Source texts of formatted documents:

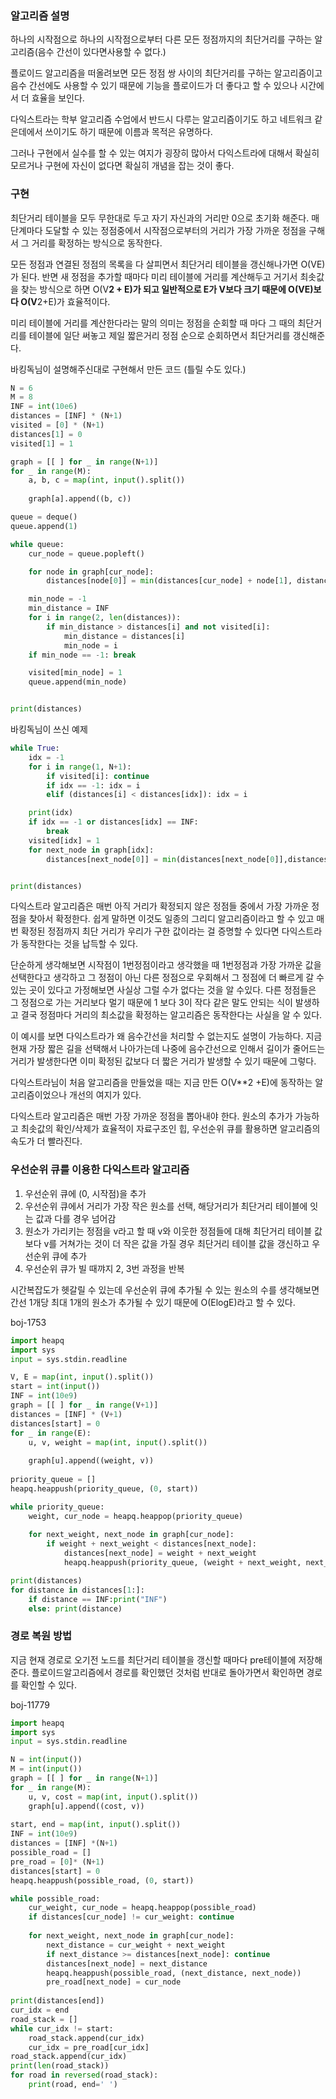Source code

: ### 알고리즘 설명
하나의 시작점으로 하나의 시작점으로부터 다른 모든 정점까지의 최단거리를 구하는 알고리즘(음수 간선이 있다면사용할 수 없다.)

플로이드 알고리즘을 떠올려보면 모든 정점 쌍 사이의 최단거리를 구하는 알고리즘이고 음수 간선에도 사용할 수 있기 때문에 기능을 플로이드가 더 좋다고 할 수 있으나 시간에서 더 효율을 보인다.

다익스트라는 학부 알고리즘 수업에서 반드시 다루는 알고리즘이기도 하고 네트워크 같은데에서 쓰이기도 하기 때문에 이름과 목적은 유명하다.

그러나 구현에서 실수를 할 수 있는 여지가 굉장히 많아서 다익스트라에 대해서 확실히 모르거나 구현에 자신이 없다면 확실히 개념을 잡는 것이 좋다.

### 구현

최단거리 테이블을 모두 무한대로 두고 자기 자신과의 거리만 0으로 초기화 해준다.  매 단계마다 도달할 수 있는 정점중에서 시작점으로부터의 거리가 가장 가까운 정점을 구해서 그 거리를 확정하는 방식으로 동작한다.

모든 정점과 연결된 정점의 목록을 다 살피면서 최단거리 테이블을 갱신해나가면 O(VE)가 된다. 반면 새 정점을 추가할 때마다 미리 테이블에 거리를 계산해두고 거기서 최솟값을 찾는 방식으로 하면 O(V**2 + E)가 되고 일반적으로 E가 V보다 크기 때문에 O(VE)보다 O(V**2+E)가 효율적이다.

미리 테이블에 거리를 계산한다라는 말의 의미는 정점을 순회할 때 마다 그 때의 최단거리를 테이블에 일단 써놓고 제일 짧은거리 정점 순으로 순회하면서 최단거리를 갱신해준다.

바킹독님이 설명해주신대로 구현해서 만든 코드 (틀릴 수도 있다.)
```python
N = 6
M = 8
INF = int(10e6)
distances = [INF] * (N+1)
visited = [0] * (N+1)
distances[1] = 0
visited[1] = 1

graph = [[ ] for _ in range(N+1)]
for _ in range(M):
    a, b, c = map(int, input().split())
    
    graph[a].append((b, c))

queue = deque()
queue.append(1)

while queue:
    cur_node = queue.popleft()

    for node in graph[cur_node]:
        distances[node[0]] = min(distances[cur_node] + node[1], distances[node[0]])

    min_node = -1
    min_distance = INF
    for i in range(2, len(distances)):
        if min_distance > distances[i] and not visited[i]:
            min_distance = distances[i]
            min_node = i
    if min_node == -1: break

    visited[min_node] = 1
    queue.append(min_node)


print(distances)
```

바킹독님이 쓰신 예제
```python
while True:
    idx = -1
    for i in range(1, N+1):
        if visited[i]: continue
        if idx == -1: idx = i
        elif (distances[i] < distances[idx]): idx = i

    print(idx)
    if idx == -1 or distances[idx] == INF:
        break
    visited[idx] = 1
    for next_node in graph[idx]:
        distances[next_node[0]] = min(distances[next_node[0]],distances[idx] + next_node[1] )


print(distances)
```

다익스트라 알고리즘은 매번 아직 거리가 확정되지 않은 정점들 중에서 가장 가까운 정점을 찾아서 확정한다. 쉽게 말하면 이것도 일종의 그리디 알고리즘이라고 할 수 있고 매번 확정된 정점까지 최단 거리가 우리가 구한 값이라는 걸 증명할 수 있다면 다익스트라가 동작한다는 것을 납득할 수 있다.

단순하게 생각해보면 시작점이 1번정점이라고 생각했을 때 1번정점과 가장 가까운 값을 선택한다고 생각하고 그 정점이 아닌 다른 정점으로 우회해서 그 정점에 더 빠르게 갈 수 있는 곳이 있다고 가정해보면 사실상 그럴 수가 없다는 것을 알 수있다. 다른 정점들은 그 정점으로 가는 거리보다 멀기 때문에 1 보다 3이 작다 같은 말도 안되는 식이 발생하고 결국 정점마다 거리의 최소값을 확정하는 알고리즘은 동작한다는 사실을 알 수 있다.

이 예시를 보면 다익스트라가 왜 음수간선을 처리할 수 없는지도 설명이 가능하다. 지금 현재 가장 짧은 길을 선택해서 나아가는데 나중에 음수간선으로 인해서 길이가 줄어드는 거리가 발생한다면 이미 확정된 값보다 더 짧은 거리가 발생할 수 있기 때문에 그렇다.

다익스트라님이 처음 알고리즘을 만들었을 때는 지금 만든 O(V**2 +E)에 동작하는 알고리즘이었으나 개선의 여지가 있다.

다익스트라 알고리즘은 매번 가장 가까운 정점을 뽑아내야 한다. 원소의 추가가 가능하고 최솟값의 확인/삭제가 효율적이 자료구조인 힙, 우선순위 큐를 활용하면 알고리즘의 속도가 더 빨라진다.

### 우선순위 큐를 이용한 다익스트라 알고리즘
1. 우선순위 큐에 (0, 시작점)을 추가
2. 우선순위 큐에서 거리가 가장 작은 원소를 선택, 해당거리가 최단거리 테이블에 잇는 값과 다를 경우 넘어감
3. 원소가 가리키는 정점을 v라고 할 때 v와 이웃한 정점들에 대해 최단거리 테이블 값보다 v를 거쳐가는 것이 더 작은 값을 가질 경우 최단거리 테이블 값을 갱신하고 우선순위 큐에 추가
4. 우선순위 큐가 빌 때꺄지 2, 3번 과정을 반복

시간복잡도가 헷갈릴 수 있는데 우선순위 큐에 추가될 수 있는 원소의 수를 생각해보면 간선 1개당 최대 1개의 원소가 추가될 수 있기 때문에 O(ElogE)라고 할 수 있다.


boj-1753
```python
import heapq
import sys
input = sys.stdin.readline

V, E = map(int, input().split())
start = int(input())
INF = int(10e9)
graph = [[ ] for _ in range(V+1)]
distances = [INF] * (V+1)
distances[start] = 0
for _ in range(E):
    u, v, weight = map(int, input().split())
    
    graph[u].append((weight, v))
    
priority_queue = []
heapq.heappush(priority_queue, (0, start))

while priority_queue:
    weight, cur_node = heapq.heappop(priority_queue)
    
    for next_weight, next_node in graph[cur_node]:
        if weight + next_weight < distances[next_node]:
            distances[next_node] = weight + next_weight
            heapq.heappush(priority_queue, (weight + next_weight, next_node))

print(distances)
for distance in distances[1:]:
    if distance == INF:print("INF")
    else: print(distance)
```

### 경로 복원 방법
지금 현재 경로로 오기전 노드를 최단거리 테이블을 갱신할 때마다 pre테이블에 저장해준다. 플로이드알고리즘에서 경로를 확인했던 것처럼 반대로 돌아가면서 확인하면 경로를 확인할 수 있다.

boj-11779
```python
import heapq
import sys
input = sys.stdin.readline

N = int(input())
M = int(input())
graph = [[ ] for _ in range(N+1)]
for _ in range(M):
    u, v, cost = map(int, input().split())
    graph[u].append((cost, v))
    
start, end = map(int, input().split())
INF = int(10e9)
distances = [INF] *(N+1)
possible_road = []
pre_road = [0]* (N+1)
distances[start] = 0
heapq.heappush(possible_road, (0, start))

while possible_road:
    cur_weight, cur_node = heapq.heappop(possible_road)
    if distances[cur_node] != cur_weight: continue
    
    for next_weight, next_node in graph[cur_node]:
        next_distance = cur_weight + next_weight
        if next_distance >= distances[next_node]: continue
        distances[next_node] = next_distance
        heapq.heappush(possible_road, (next_distance, next_node))
        pre_road[next_node] = cur_node
            
print(distances[end])
cur_idx = end
road_stack = []
while cur_idx != start:
    road_stack.append(cur_idx)
    cur_idx = pre_road[cur_idx]
road_stack.append(cur_idx)
print(len(road_stack))
for road in reversed(road_stack):
    print(road, end=' ')
```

(What is needed):
Copy out every entry above exactly. Leave the pictures out.

(Written answer):
Source code

: ### 알고리즘 설명
하나의 시작점으로 하나의 시작점으로부터 다른 모든 정점까지의 최단거리를 구하는 알고리즘(음수 간선이 있다면사용할 수 없다.)

플로이드 알고리즘을 떠올려보면 모든 정점 쌍 사이의 최단거리를 구하는 알고리즘이고 음수 간선에도 사용할 수 있기 때문에 기능을 플로이드가 더 좋다고 할 수 있으나 시간에서 더 효율을 보인다.

다익스트라는 학부 알고리즘 수업에서 반드시 다루는 알고리즘이기도 하고 네트워크 같은데에서 쓰이기도 하기 때문에 이름과 목적은 유명하다.

그러나 구현에서 실수를 할 수 있는 여지가 굉장히 많아서 다익스트라에 대해서 확실히 모르거나 구현에 자신이 없다면 확실히 개념을 잡는 것이 좋다.

### 구현

최단거리 테이블을 모두 무한대로 두고 자기 자신과의 거리만 0으로 초기화 해준다.  매 단계마다 도달할 수 있는 정점중에서 시작점으로부터의 거리가 가장 가까운 정점을 구해서 그 거리를 확정하는 방식으로 동작한다.

모든 정점과 연결된 정점의 목록을 다 살피면서 최단거리 테이블을 갱신해나가면 O(VE)가 된다. 반면 새 정점을 추가할 때마다 미리 테이블에 거리를 계산해두고 거기서 최솟값을 찾는 방식으로 하면 O(V**2 + E)가 되고 일반적으로 E가 V보다 크기 때문에 O(VE)보다 O(V**2+E)가 효율적이다.

미리 테이블에 거리를 계산한다라는 말의 의미는 정점을 순회할 때 마다 그 때의 최단거리를 테이블에 일단 써놓고 제일 짧은거리 정점 순으로 순회하면서 최단거리를 갱신해준다.

바킹독님이 설명해주신대로 구현해서 만든 코드 (틀릴 수도 있다.)
```python
N = 6
M = 8
INF = int(10e6)
distances = [INF] * (N+1)
visited = [0] * (N+1)
distances[1] = 0
visited[1] = 1

graph = [[ ] for _ in range(N+1)]
for _ in range(M):
    a, b, c = map(int, input().split())
    
    graph[a].append((b, c))

queue = deque()
queue.append(1)

while queue:
    cur_node = queue.popleft()

    for node in graph[cur_node]:
        distances[node[0]] = min(distances[cur_node] + node[1], distances[node[0]])

    min_node = -1
    min_distance = INF
    for i in range(2, len(distances)):
        if min_distance > distances[i] and not visited[i]:
            min_distance = distances[i]
            min_node = i
    if min_node == -1: break

    visited[min_node] = 1
    queue.append(min_node)


print(distances)
```

바킹독님이 쓰신 예제
```python
while True:
    idx = -1
    for i in range(1, N+1):
        if visited[i]: continue
        if idx == -1: idx = i
        elif (distances[i] < distances[idx]): idx = i

    print(idx)
    if idx == -1 or distances[idx] == INF:
        break
    visited[idx] = 1
    for next_node in graph[idx]:
        distances[next_node[0]] = min(distances[next_node[0]],distances[idx] + next_node[1] )


print(distances)
```

다익스트라 알고리즘은 매번 아직 거리가 확정되지 않은 정점들 중에서 가장 가까운 정점을 찾아서 확정한다. 쉽게 말하면 이것도 일종의 그리디 알고리즘이라고 할 수 있고 매번 확정된 정점까지 최단 거리가 우리가 구한 값이라는 걸 증명할 수 있다면 다익스트라가 동작한다는 것을 납득할 수 있다.

단순하게 생각해보면 시작점이 1번정점이라고 생각했을 때 1번정점과 가장 가까운 값을 선택한다고 생각하고 그 정점이 아닌 다른 정점으로 우회해서 그 정점에 더 빠르게 갈 수 있는 곳이 있다고 가정해보면 사실상 그럴 수가 없다는 것을 알 수있다. 다른 정점들은 그 정점으로 가는 거리보다 멀기 때문에 1 보다 3이 작다 같은 말도 안되는 식이 발생하고 결국 정점마다 거리의 최소값을 확정하는 알고리즘은 동작한다는 사실을 알 수 있다.

이 예시를 보면 다익스트라가 왜 음수간선을 처리할 수 없는지도 설명이 가능하다. 지금 현재 가장 짧은 길을 선택해서 나아가는데 나중에 음수간선으로 인해서 길이가 줄어드는 거리가 발생한다면 이미 확정된 값보다 더 짧은 거리가 발생할 수 있기 때문에 그렇다.

다익스트라님이 처음 알고리즘을 만들었을 때는 지금 만든 O(V**2 +E)에 동작하는 알고리즘이었으나 개선의 여지가 있다.

다익스트라 알고리즘은 매번 가장 가까운 정점을 뽑아내야 한다. 원소의 추가가 가능하고 최솟값의 확인/삭제가 효율적이 자료구조인 힙, 우선순위 큐를 활용하면 알고리즘의 속도가 더 빨라진다.

### 우선순위 큐를 이용한 다익스트라 알고리즘
1. 우선순위 큐에 (0, 시작점)을 추가
2. 우선순위 큐에서 거리가 가장 작은 원소를 선택, 해당거리가 최단거리 테이블에 잇는 값과 다를 경우 넘어감
3. 원소가 가리키는 정점을 v라고 할 때 v와 이웃한 정점들에 대해 최단거리 테이블 값보다 v를 거쳐가는 것이 더 작은 값을 가질 경우 최단거리 테이블 값을 갱신하고 우선순위 큐에 추가
4. 우선순위 큐가 빌 때꺄지 2, 3번 과정을 반복

시간복잡도가 헷갈릴 수 있는데 우선순위 큐에 추가될 수 있는 원소의 수를 생각해보면 간선 1개당 최대 1개의 원소가 추가될 수 있기 때문에 O(ElogE)라고 할 수 있다.


boj-1753
```python
import heapq
import sys
input = sys.stdin.readline

V, E = map(int, input().split())
start = int(input())
INF = int(10e9)
graph = [[ ] for _ in range(V+1)]
distances = [INF] * (V+1)
distances[start] = 0
for _ in range(E):
    u, v, weight = map(int, input().split())
    
    graph[u].append((weight, v))
    
priority_queue = []
heapq.heappush(priority_queue, (0, start))

while priority_queue:
    weight, cur_node = heapq.heappop(priority_queue)
    
    for next_weight, next_node in graph[cur_node]:
        if weight + next_weight < distances[next_node]:
            distances[next_node] = weight + next_weight
            heapq.heappush(priority_queue, (weight + next_weight, next_node))

print(distances)
for distance in distances[1:]:
    if distance == INF:print("INF")
    else: print(distance)
```

### 경로 복원 방법
지금 현재 경로로 오기전 노드를 최단거리 테이블을 갱신할 때마다 pre테이블에 저장해준다. 플로이드알고리즘에서 경로를 확인했던 것처럼 반대로 돌아가면서 확인하면 경로를 확인할 수 있다.

boj-11779
```python
import heapq
import sys
input = sys.stdin.readline

N = int(input())
M = int(input())
graph = [[ ] for _ in range(N+1)]
for _ in range(M):
    u, v, cost = map(int, input().split())
    graph[u].append((cost, v))
    
start, end = map(int, input().split())
INF = int(10e9)
distances = [INF] *(N+1)
possible_road = []
pre_road = [0]* (N+1)
distances[start] = 0
heapq.heappush(possible_road, (0, start))

while possible_road:
    cur_weight, cur_node = heapq.heappop(possible_road)
    if distances[cur_node] != cur_weight: continue
    
    for next_weight, next_node in graph[cur_node]:
        next_distance = cur_weight + next_weight
        if next_distance >= distances[next_node]: continue
        distances[next_node] = next_distance
        heapq.heappush(possible_road, (next_distance, next_node))
        pre_road[next_node] = cur_node
            
print(distances[end])
cur_idx = end
road_stack = []
while cur_idx != start:
    road_stack.append(cur_idx)
    cur_idx = pre_road[cur_idx]
road_stack.append(cur_idx)
print(len(road_stack))
for road in reversed(road_stack):
    print(road, end=' ')
```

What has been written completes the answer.